About this exercise = Go through the material under this sentence. Return every line holding "permettent".

Supplied records =
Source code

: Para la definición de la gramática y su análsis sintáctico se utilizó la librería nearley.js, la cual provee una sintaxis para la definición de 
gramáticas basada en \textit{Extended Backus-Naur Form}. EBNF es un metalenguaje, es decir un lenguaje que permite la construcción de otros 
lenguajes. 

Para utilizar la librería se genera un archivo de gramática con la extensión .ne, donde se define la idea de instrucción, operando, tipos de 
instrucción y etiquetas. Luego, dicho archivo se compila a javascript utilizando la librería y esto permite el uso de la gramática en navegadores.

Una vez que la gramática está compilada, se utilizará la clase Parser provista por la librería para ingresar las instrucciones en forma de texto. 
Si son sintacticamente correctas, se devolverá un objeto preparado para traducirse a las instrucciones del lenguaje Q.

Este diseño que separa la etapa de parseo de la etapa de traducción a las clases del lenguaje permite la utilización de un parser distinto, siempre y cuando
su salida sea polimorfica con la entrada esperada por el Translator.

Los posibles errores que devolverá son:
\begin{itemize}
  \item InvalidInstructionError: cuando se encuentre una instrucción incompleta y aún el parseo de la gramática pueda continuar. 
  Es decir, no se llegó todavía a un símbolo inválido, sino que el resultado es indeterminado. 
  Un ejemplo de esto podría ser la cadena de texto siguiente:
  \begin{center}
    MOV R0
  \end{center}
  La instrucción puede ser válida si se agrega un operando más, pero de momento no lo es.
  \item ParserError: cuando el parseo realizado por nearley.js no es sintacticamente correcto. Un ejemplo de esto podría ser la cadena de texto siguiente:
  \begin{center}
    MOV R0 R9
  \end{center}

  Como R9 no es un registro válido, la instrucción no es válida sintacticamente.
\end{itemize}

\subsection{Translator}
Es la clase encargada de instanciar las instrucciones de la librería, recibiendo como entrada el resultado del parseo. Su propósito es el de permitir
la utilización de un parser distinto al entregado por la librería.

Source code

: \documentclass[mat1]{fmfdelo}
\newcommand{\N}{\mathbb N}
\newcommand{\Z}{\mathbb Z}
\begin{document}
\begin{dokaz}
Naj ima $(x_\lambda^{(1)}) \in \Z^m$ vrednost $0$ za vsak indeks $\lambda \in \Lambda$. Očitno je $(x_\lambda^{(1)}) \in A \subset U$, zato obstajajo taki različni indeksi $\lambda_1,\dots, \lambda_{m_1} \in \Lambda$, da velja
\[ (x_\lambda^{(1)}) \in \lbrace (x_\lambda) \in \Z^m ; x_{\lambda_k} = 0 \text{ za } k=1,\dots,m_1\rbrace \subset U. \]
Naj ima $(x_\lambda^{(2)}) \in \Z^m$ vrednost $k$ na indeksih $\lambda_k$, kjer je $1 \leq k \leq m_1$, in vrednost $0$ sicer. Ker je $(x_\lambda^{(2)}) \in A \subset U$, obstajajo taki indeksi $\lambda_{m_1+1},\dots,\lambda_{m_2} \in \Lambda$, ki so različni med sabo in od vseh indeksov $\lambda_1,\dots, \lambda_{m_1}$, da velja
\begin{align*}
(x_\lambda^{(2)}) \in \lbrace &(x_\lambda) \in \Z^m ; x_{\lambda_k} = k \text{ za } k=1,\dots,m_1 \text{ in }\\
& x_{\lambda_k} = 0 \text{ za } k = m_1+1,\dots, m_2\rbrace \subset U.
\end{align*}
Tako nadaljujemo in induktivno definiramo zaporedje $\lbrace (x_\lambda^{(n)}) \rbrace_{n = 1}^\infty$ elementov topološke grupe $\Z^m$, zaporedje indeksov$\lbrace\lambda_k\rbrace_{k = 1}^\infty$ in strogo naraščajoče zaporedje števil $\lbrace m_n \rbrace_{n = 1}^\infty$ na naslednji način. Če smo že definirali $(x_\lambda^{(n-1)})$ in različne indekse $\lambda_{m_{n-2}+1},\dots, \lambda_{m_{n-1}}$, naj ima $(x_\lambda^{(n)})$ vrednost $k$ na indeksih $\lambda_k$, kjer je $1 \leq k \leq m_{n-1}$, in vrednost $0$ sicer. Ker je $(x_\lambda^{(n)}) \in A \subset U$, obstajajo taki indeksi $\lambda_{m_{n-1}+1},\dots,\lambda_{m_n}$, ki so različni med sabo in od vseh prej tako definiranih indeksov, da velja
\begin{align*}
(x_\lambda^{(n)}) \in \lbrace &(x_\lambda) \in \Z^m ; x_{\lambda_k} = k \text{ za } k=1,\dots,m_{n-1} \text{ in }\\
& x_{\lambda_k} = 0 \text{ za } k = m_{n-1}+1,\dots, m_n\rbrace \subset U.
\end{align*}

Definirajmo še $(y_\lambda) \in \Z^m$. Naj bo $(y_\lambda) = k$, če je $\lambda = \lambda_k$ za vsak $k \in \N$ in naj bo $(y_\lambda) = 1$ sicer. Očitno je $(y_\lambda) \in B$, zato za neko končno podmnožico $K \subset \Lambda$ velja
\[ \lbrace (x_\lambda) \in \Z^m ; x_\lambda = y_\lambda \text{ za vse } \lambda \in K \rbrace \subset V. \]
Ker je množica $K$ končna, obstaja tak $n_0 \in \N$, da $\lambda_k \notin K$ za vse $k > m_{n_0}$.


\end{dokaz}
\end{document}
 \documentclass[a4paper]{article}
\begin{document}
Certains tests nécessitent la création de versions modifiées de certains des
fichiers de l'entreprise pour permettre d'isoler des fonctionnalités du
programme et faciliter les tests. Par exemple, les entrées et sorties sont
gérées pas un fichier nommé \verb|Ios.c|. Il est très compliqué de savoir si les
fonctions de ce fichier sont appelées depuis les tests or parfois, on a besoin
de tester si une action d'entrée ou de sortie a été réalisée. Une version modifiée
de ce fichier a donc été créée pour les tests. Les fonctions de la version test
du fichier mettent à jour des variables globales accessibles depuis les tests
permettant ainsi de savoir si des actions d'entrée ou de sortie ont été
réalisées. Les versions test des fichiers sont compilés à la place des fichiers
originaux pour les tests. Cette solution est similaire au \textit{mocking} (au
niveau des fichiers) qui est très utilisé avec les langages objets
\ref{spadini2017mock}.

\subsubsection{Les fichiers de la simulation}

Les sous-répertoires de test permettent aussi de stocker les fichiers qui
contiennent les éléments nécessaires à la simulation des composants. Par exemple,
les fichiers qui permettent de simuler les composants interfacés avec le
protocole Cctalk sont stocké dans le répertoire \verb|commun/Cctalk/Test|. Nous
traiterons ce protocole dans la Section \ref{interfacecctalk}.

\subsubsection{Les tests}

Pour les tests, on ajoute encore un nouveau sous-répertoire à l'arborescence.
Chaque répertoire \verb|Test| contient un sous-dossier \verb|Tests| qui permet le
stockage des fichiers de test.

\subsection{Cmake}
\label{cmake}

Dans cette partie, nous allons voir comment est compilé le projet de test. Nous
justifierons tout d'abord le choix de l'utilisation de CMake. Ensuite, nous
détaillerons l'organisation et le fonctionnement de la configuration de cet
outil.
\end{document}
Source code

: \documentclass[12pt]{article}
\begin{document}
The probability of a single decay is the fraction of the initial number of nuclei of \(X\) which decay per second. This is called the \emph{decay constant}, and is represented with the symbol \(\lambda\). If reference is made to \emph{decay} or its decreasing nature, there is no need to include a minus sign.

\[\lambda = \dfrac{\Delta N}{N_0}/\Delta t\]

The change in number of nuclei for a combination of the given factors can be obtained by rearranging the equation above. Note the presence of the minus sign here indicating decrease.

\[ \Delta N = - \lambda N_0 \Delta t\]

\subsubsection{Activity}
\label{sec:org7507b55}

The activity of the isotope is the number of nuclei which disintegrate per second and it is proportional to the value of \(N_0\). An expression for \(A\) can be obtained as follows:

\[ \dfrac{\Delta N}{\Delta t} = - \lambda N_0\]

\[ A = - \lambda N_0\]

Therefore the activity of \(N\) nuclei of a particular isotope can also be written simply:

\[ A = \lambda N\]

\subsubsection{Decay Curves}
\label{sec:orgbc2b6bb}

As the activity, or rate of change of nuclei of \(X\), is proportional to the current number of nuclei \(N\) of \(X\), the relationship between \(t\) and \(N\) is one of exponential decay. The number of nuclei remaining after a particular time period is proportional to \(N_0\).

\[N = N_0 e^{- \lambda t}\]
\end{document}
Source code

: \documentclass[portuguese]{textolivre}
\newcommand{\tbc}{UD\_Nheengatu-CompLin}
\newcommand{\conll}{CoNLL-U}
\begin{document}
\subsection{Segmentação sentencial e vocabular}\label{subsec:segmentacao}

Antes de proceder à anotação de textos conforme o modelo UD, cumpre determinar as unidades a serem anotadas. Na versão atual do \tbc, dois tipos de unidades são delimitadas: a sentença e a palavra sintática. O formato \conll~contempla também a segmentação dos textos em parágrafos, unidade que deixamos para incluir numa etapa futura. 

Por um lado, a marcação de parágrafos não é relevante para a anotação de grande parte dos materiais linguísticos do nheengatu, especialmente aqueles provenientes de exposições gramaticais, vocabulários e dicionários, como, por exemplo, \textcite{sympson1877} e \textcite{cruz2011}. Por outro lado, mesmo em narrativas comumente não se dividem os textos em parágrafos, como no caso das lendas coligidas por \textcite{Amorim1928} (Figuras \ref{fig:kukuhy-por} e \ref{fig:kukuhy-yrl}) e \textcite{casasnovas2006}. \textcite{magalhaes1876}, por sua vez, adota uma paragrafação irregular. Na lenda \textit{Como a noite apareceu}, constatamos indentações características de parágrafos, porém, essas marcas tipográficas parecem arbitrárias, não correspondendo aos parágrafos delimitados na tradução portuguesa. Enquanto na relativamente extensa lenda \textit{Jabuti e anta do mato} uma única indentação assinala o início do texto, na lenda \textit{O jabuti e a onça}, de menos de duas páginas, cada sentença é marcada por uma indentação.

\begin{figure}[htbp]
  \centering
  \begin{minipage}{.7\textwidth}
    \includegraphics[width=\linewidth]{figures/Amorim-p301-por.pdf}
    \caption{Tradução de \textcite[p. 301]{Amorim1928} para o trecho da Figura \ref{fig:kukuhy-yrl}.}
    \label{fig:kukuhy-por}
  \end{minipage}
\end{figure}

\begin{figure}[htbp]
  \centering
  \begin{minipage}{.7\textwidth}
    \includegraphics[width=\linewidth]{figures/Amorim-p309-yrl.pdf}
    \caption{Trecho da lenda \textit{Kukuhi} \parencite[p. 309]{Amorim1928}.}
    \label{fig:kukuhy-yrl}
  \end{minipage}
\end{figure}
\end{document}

Solution to this task =
Les sous-répertoires de test permettent aussi de stocker les fichiers qui
les fichiers qui permettent de simuler les composants interfacés avec le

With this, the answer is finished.